PHOENIX CHILDREN’S HOSPITAL
A major renovation proves comfort and sustainability can go hand in hand
Phoenix Children’s Hospital prizes comfort, not just for the children it treats but their families too. When its leaders decided to launch a major expansion to meet ballooning regional demand, their challenge to the design team was clear: create an efficient, sustainable facility that enhances the experience of patients, siblings and parents.
Watch Phoenix Children’s Hospital’s video on the Emergency Department & Level 1 Trauma Center Grand Opening
Increased Hospital Capacity
The ensuing $350m development, which increases capacity to 377 beds, includes a new patient tower designed by HKS Architects, plus an ambulatory care building, main entrance boulevard and expanded parking garage. We provided master planning and mechanical and electrical design services on the nearly 1 million square feet scheme.
After the tower opened in 2011, Hobbs and Black architects designed the new Emergency Department opened in 2017. WSP provided MEP/Low Voltage/Fire Protection services and continued providing master planning.
True to the mission, family-centred care was at the heart of all design decisions, from the illuminated façade that welcomes visitors to rooftop gardens providing a place of retreat, and the extensive use of day-lighting to create a calm atmosphere in waiting areas.
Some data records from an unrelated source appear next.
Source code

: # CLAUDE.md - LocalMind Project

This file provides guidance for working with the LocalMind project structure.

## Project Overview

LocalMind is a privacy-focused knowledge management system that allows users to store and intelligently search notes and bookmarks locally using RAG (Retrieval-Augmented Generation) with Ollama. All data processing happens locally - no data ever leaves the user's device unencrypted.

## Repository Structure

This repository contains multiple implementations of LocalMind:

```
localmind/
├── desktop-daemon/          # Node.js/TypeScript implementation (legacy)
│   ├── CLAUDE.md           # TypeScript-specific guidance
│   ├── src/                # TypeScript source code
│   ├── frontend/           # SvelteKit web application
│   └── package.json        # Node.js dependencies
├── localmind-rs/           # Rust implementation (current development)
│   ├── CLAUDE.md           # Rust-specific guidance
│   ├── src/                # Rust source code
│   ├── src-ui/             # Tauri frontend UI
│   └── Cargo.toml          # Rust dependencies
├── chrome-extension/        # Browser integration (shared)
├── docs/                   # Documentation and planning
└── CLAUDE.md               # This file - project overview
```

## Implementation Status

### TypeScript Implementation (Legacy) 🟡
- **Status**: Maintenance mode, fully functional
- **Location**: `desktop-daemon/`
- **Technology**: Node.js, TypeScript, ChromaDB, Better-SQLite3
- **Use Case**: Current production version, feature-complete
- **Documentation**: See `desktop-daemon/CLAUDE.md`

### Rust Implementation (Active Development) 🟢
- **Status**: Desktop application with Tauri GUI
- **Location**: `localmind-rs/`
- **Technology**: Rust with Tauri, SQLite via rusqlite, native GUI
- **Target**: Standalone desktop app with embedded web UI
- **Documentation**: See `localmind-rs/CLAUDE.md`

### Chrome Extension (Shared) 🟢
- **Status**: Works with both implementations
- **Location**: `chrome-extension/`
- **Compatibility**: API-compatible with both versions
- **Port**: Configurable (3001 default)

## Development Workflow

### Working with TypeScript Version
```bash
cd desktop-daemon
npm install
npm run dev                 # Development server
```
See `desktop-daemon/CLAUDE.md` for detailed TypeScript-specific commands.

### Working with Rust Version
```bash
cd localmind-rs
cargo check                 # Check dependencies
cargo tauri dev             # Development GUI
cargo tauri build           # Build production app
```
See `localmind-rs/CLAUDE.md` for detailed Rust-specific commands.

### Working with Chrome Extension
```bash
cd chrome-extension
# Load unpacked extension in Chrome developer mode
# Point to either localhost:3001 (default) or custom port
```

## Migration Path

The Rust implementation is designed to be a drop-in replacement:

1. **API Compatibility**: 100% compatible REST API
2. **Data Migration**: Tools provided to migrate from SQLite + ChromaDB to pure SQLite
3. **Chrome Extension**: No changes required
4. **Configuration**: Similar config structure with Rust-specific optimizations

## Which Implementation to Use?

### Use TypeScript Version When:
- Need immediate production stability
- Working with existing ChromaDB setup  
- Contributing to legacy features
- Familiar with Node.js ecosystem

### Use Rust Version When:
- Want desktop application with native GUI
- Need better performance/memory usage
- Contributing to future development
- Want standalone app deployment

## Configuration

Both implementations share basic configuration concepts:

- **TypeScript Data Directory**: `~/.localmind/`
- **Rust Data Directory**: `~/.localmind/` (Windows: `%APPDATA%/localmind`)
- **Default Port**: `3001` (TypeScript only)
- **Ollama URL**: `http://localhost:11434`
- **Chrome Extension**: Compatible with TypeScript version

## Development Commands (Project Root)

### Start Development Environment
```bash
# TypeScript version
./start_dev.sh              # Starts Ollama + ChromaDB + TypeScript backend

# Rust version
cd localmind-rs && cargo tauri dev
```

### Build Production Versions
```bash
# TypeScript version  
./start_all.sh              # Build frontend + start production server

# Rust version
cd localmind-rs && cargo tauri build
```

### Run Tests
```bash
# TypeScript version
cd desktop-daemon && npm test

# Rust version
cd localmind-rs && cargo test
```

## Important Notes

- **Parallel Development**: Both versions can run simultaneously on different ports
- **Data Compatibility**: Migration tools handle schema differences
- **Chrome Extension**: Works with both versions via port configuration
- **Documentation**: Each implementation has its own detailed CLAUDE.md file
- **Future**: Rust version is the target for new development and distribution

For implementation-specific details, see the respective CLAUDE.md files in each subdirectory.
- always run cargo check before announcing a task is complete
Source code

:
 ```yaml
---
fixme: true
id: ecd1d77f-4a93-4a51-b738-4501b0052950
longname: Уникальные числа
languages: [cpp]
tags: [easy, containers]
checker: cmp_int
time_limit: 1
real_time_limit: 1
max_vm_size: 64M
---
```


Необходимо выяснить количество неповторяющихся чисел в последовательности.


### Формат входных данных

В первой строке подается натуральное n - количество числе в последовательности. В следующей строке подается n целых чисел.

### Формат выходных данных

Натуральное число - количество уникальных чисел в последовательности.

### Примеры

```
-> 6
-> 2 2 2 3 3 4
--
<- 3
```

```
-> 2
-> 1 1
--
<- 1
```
All rooms in the new tower are private and fitted with amenities that allow visitors to control their own environment. Patient rooms and many of the public areas also enjoy stunning views over mountains and desert, connection the facility to the surrounding landscape. Stacking and grouping of functions within the tower meanwhile have made the hospital easier to navigate and cut travel distances. The facility also includes a Level 1 trauma emergency department and low temperature operating rooms capable of reaching -60 degrees F.
Comfort and Sustainability at the Core
Proving that comfort and sustainability are fully compatible, the design team also found a myriad of ways to minimise the facility’s carbon footprint. Building services were central to this. The new Central Utility Plant (CUP) and tunnel distribution system includes a unique 800-ton heat pump chiller. This allows heat from the cooling cycle to be ‘injected’ into the water-heating system, enabling significant heat recovery and saving around 5.5m gallons of water per year. Meanwhile, the new tower is designed to take advantage of the natural light provided by the Phoenix sun while avoiding excess heat gain, reducing the pressure on mechanical systems. The impact of this sustainable approach can be seen in the hospital’s utility bills– down a third per square foot in the first year after expansion.